お買い物し、お店のママと、先日ここをロケで訪れたクロちゃんの話をした。

そういえば先週佐世保にも来ていたみたいね、と話をする。
ママのクロちゃんの物まねがとても上手かった。
「パシれ!メロス」平戸編はもうちょいしたら放送されるだろうとのことだ。

アジのみりん干しですっかり食欲スイッチが入ってしまったので、そのまま萬福食堂へ。

お刺身のお代わりが自由ということで、これまた有名なお店だった。

ご飯や味噌汁がお代わり自由というのはいくらでも聞いたことがあるが、おかず(?)というのは聞いたことがない。
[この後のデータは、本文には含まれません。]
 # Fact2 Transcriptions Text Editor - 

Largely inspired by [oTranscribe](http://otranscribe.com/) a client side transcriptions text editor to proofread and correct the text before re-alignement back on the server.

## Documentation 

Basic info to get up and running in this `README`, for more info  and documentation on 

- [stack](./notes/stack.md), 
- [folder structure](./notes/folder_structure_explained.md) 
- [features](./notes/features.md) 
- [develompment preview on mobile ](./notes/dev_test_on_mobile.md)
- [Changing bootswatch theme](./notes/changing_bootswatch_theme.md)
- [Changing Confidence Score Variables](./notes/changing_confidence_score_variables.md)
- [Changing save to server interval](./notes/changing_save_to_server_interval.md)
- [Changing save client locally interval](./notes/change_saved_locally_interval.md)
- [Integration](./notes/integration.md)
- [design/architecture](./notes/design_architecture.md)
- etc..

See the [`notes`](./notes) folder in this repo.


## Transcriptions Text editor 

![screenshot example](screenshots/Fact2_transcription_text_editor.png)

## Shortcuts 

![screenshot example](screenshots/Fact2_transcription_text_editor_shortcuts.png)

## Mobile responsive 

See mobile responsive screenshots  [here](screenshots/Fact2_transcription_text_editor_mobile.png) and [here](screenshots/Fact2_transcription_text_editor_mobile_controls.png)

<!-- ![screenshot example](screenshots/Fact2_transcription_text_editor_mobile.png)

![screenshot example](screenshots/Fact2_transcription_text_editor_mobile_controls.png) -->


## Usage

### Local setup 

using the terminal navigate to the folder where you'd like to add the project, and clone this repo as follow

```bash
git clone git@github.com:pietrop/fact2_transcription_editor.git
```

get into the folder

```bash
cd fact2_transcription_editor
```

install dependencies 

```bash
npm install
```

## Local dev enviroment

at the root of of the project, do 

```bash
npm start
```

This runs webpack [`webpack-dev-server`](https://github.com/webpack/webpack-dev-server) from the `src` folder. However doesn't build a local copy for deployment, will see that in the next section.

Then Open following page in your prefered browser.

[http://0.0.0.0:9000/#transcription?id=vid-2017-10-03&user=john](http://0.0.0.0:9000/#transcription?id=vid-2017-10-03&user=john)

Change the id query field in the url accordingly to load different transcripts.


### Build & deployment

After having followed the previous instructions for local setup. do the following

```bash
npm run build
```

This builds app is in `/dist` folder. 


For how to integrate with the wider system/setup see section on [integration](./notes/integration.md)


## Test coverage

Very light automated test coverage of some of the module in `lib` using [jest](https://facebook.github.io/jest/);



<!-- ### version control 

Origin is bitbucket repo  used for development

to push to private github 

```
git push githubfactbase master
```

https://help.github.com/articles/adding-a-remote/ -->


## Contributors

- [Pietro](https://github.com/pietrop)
定食は松竹梅の3種類があって、お代わり2回までとなっているが最もリーズナブルなのが梅定食だ。

こちらは早くも完売していて、お代わり無制限の竹と松定食が残っていた。

せっかくということで夫は竹定食を、お代わりは無理だろうということで、わたしとお義母さんは海鮮丼をオーダーした。

やろうと思えばこっそり夫の刺身をもらうというズルができそうだが(もちろん店側としては絶対禁止である)、そんなことをする必要性を感じないほど海鮮丼はボリューム満点で、わたしとお義母さんはすっかり満腹になった。

夫はお代わりを3杯まで頑張ったが、「サーモンがツラい」とコメントしたり、後半は塩とレモンで変化を加えるなど、まさにフードファイターと化していた。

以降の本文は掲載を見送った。